#### PROBLEM TO WORK ON
Check each line of the records below for the word "read" and copy those where it appears.

(Stored items from a collection)
======

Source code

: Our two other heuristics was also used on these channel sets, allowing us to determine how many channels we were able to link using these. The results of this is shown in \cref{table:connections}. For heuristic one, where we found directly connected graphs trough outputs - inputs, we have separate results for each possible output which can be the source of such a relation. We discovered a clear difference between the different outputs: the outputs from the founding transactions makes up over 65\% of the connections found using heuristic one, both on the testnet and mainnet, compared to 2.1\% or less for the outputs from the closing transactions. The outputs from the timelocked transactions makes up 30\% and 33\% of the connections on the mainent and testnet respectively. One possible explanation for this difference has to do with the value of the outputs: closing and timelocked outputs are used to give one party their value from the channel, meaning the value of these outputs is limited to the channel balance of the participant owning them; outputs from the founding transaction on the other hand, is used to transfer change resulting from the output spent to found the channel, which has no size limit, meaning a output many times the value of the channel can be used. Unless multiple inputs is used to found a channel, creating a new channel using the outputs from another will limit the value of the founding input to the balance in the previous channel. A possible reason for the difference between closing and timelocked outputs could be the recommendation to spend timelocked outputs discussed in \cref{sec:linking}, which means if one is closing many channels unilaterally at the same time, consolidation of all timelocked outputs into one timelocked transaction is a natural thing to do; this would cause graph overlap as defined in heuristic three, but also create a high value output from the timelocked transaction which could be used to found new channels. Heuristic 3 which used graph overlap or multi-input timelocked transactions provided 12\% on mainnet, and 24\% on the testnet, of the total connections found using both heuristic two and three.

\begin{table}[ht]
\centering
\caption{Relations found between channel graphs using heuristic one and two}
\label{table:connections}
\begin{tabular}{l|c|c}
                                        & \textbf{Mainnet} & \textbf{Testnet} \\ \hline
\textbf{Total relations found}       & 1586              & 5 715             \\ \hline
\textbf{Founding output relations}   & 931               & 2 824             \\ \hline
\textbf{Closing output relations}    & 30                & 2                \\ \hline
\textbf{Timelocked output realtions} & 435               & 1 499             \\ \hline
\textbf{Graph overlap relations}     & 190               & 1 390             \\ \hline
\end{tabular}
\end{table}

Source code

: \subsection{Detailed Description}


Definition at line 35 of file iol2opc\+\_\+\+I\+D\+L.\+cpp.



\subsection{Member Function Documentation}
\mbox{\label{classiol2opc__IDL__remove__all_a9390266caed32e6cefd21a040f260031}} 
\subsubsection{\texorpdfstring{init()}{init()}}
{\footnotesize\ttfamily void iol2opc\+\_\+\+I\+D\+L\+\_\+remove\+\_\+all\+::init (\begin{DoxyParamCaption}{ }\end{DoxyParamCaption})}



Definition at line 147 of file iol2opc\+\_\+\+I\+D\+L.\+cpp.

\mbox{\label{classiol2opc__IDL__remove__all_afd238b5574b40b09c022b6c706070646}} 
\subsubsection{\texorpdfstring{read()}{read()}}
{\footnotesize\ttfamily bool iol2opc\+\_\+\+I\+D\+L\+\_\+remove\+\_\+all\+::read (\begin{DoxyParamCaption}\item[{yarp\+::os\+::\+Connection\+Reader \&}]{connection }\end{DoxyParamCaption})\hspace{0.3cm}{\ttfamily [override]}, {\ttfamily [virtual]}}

======

#### ANSWER BOX
\subsubsection{\texorpdfstring{read()}{read()}}
{\footnotesize\ttfamily bool iol2opc\+\_\+\+I\+D\+L\+\_\+remove\+\_\+all\+::read (\begin{DoxyParamCaption}\item[{yarp\+::os\+::\+Connection\+Reader \&}]{connection }\end{DoxyParamCaption})\hspace{0.3cm}{\ttfamily [override]}, {\ttfamily [virtual]}}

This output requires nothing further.